• **Problem description**
Looking at the records below, count how many lines contain the string "involve". Give that number alone.

• **Supplied records**
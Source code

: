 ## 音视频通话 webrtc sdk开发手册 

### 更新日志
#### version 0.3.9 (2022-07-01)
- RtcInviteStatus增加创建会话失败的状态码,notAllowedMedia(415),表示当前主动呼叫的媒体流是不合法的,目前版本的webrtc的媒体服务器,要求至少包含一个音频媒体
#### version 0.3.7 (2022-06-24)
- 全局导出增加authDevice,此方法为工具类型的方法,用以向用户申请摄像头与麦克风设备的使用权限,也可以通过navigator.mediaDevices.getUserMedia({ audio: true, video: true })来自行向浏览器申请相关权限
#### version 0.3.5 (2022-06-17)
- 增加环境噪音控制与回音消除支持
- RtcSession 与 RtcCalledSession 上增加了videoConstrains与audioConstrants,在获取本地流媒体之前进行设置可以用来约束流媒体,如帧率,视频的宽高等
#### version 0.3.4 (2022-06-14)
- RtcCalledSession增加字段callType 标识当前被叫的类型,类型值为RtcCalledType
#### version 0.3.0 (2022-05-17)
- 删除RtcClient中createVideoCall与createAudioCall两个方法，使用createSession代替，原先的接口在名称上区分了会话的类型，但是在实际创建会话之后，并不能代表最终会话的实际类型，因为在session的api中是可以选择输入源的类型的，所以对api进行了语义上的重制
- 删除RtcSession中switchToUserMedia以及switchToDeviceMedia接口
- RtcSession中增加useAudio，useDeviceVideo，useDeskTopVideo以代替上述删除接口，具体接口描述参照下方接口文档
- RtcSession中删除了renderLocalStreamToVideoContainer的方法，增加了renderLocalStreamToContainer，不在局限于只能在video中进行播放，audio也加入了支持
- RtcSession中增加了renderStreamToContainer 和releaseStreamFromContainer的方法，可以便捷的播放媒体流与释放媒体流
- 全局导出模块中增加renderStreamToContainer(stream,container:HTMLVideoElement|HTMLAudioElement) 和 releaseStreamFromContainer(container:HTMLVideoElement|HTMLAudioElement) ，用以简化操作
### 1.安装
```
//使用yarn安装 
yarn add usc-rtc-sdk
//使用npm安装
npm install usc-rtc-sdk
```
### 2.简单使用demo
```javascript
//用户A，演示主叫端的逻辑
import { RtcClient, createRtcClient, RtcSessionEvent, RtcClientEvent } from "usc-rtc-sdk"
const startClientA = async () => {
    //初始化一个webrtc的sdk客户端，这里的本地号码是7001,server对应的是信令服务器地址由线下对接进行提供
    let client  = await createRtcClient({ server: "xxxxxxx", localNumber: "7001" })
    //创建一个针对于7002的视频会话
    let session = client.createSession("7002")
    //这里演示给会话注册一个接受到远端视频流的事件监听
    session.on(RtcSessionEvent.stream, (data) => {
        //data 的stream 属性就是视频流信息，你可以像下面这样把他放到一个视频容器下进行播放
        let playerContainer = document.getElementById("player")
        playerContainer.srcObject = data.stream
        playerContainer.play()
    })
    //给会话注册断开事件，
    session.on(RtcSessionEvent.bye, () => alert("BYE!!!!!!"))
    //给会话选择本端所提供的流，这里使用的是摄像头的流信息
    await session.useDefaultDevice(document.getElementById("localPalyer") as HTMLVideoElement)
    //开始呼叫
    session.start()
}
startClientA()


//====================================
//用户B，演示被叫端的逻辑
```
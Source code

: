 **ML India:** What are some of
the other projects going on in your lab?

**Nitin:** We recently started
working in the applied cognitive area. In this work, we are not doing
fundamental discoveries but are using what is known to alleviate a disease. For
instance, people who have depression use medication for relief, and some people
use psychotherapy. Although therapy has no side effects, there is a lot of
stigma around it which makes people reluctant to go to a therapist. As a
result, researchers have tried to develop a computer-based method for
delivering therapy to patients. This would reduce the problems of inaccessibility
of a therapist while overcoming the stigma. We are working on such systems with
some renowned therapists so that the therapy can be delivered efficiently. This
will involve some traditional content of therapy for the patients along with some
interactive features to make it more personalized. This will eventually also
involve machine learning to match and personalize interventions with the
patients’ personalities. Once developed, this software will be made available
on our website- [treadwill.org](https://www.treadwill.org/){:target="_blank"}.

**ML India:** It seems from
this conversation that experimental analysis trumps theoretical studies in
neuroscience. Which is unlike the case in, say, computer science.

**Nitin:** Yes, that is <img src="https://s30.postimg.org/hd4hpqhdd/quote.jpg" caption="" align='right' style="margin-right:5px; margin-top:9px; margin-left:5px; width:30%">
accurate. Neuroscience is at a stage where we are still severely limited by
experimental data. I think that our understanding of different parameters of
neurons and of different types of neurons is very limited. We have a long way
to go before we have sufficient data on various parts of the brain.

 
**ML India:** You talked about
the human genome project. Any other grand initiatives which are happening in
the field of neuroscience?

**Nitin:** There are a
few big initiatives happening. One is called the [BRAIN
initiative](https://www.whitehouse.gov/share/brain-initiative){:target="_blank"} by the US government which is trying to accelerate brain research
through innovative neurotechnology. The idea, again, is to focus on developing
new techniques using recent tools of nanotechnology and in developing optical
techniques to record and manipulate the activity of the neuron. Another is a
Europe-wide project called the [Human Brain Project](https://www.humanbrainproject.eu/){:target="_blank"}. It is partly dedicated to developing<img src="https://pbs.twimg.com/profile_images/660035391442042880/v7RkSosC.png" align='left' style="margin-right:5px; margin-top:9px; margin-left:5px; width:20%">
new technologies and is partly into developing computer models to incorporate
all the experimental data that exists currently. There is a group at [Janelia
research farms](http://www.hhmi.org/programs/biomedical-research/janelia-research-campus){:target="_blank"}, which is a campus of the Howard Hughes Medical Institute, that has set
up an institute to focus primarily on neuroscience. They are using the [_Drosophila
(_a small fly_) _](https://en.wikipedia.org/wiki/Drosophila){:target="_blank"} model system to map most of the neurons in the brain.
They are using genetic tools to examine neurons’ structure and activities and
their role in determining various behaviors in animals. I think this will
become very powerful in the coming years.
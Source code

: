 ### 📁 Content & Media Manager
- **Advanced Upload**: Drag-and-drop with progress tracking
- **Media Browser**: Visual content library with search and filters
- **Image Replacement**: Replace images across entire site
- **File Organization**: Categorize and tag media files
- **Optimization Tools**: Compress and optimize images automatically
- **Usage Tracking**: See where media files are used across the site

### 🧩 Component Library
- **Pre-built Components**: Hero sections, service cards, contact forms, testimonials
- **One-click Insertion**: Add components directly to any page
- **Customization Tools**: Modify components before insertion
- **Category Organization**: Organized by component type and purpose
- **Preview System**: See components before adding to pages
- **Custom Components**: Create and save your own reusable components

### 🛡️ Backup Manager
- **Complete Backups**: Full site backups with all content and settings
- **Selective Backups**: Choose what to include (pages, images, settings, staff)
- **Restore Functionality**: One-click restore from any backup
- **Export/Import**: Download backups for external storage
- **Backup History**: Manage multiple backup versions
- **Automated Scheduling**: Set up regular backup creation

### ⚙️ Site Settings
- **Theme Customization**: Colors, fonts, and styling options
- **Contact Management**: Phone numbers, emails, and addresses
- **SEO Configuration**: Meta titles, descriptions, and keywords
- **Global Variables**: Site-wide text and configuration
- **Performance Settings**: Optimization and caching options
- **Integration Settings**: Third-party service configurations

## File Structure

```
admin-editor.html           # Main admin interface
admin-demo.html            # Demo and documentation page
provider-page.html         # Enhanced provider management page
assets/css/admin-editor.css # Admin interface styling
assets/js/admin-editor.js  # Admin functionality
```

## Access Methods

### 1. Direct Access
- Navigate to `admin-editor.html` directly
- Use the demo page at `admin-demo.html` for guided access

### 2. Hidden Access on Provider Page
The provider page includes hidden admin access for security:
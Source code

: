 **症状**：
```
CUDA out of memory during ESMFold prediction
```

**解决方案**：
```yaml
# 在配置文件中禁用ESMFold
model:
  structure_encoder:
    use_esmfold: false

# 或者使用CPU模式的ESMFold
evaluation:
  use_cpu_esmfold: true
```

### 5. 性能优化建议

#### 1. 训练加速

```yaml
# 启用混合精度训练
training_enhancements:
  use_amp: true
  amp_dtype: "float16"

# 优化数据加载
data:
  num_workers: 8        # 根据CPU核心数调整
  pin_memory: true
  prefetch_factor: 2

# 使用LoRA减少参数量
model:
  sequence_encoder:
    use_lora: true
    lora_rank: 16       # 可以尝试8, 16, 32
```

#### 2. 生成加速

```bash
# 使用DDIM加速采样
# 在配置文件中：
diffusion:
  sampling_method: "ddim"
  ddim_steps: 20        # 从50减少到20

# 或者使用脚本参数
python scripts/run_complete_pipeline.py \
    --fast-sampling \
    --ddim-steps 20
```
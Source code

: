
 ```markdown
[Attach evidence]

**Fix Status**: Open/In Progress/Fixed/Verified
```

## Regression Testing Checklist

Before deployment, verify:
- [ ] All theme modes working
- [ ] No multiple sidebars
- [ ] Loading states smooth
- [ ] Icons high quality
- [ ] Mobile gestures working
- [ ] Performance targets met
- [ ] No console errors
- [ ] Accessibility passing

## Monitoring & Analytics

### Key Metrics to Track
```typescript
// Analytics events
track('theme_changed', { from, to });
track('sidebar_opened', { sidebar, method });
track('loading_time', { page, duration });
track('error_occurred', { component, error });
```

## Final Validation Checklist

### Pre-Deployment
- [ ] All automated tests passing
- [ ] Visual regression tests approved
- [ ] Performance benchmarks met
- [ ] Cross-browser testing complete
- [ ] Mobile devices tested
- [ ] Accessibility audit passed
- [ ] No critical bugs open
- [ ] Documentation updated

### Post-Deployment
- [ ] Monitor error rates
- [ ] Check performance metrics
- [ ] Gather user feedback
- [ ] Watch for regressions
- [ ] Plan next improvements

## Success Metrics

• **Response area**
2